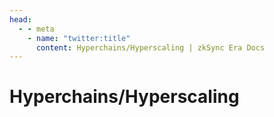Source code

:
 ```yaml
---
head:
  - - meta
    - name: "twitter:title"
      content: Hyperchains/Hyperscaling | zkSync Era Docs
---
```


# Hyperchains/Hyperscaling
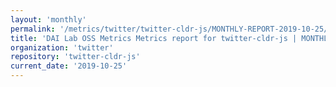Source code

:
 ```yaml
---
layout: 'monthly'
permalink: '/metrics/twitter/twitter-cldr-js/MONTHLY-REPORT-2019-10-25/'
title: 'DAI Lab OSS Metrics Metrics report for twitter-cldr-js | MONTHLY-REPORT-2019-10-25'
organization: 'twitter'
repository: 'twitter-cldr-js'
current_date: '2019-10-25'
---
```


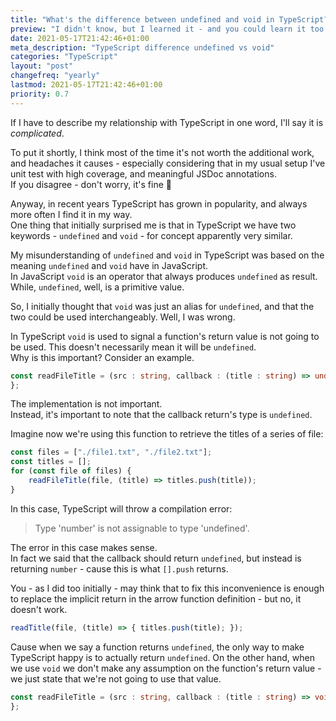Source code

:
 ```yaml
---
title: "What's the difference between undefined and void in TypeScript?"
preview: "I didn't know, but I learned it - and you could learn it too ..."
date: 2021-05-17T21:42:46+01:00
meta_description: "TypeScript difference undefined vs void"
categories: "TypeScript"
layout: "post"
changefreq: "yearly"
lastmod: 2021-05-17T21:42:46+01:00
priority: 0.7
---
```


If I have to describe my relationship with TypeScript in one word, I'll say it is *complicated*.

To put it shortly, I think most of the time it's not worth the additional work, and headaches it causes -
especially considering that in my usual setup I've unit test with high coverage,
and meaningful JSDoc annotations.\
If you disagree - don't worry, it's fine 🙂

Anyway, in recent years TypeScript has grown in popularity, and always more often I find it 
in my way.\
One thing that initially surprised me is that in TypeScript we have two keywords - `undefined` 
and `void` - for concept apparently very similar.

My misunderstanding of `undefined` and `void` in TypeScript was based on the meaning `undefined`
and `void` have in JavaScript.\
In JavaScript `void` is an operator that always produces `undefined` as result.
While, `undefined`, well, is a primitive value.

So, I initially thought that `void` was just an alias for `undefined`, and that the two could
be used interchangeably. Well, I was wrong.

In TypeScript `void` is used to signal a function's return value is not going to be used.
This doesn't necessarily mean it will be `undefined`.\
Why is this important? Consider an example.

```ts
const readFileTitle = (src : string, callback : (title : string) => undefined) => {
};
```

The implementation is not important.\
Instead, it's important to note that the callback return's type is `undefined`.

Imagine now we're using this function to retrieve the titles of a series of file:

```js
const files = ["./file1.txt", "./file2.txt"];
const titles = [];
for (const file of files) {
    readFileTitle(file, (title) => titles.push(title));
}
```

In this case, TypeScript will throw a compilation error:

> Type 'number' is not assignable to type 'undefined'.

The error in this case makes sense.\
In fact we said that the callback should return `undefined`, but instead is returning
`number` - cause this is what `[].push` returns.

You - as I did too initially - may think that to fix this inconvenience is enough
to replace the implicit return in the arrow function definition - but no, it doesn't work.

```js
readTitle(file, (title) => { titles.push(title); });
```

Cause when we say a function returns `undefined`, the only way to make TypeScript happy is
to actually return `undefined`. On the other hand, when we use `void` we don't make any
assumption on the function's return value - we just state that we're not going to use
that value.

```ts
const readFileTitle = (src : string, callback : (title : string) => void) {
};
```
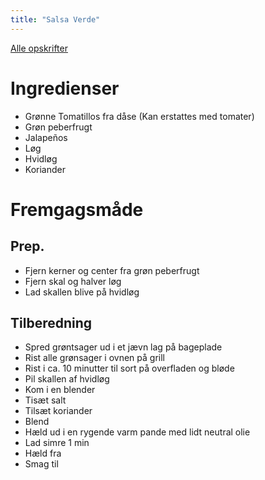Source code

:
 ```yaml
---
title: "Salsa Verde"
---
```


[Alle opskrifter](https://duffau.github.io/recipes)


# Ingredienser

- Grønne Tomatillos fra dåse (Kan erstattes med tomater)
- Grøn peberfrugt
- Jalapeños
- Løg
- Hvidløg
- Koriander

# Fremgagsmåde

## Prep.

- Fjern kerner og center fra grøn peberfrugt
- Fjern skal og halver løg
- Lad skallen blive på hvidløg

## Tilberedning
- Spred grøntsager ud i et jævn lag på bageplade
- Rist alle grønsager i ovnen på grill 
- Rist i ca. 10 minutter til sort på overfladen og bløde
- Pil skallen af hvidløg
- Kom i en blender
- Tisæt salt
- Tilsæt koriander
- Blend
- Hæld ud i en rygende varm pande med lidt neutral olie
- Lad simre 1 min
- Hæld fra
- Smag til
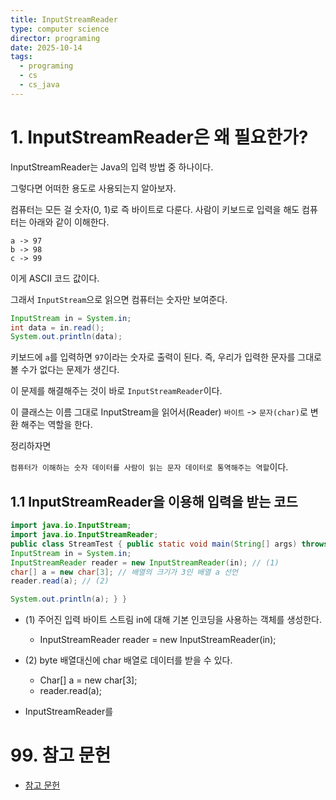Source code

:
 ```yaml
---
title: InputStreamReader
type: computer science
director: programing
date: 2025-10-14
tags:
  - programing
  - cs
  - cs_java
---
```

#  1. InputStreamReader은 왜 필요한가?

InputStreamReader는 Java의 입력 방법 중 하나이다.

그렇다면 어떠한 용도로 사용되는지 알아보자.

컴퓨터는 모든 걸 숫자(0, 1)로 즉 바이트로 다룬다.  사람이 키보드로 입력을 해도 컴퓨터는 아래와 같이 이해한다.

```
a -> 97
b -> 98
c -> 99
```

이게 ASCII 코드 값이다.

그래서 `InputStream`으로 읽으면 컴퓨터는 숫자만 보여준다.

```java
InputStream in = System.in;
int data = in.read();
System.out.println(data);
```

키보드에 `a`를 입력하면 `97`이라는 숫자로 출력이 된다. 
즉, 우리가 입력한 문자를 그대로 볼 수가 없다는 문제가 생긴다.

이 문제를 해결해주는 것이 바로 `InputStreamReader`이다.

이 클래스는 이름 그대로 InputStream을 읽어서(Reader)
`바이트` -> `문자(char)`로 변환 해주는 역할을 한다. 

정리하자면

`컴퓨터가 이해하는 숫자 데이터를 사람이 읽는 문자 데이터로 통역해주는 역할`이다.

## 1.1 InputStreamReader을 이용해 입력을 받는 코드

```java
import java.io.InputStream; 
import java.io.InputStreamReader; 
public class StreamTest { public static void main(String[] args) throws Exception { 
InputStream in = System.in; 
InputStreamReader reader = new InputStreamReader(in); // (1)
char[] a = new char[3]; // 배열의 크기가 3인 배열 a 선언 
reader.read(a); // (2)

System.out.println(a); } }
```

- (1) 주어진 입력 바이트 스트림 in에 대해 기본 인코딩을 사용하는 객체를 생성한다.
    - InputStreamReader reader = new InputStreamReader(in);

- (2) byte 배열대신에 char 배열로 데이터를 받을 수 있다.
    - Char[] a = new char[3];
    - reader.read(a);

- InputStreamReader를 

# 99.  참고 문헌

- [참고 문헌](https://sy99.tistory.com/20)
* * * * *
**WORK REQUIRED**
Could you restate, word for word, the lines above from the one with "a primitive value." to the one with "This doesn't necessarily", both included?

**ANSWER TO THIS TASK**
While, `undefined`, well, is a primitive value.

So, I initially thought that `void` was just an alias for `undefined`, and that the two could
be used interchangeably. Well, I was wrong.

In TypeScript `void` is used to signal a function's return value is not going to be used.
This doesn't necessarily mean it will be `undefined`.\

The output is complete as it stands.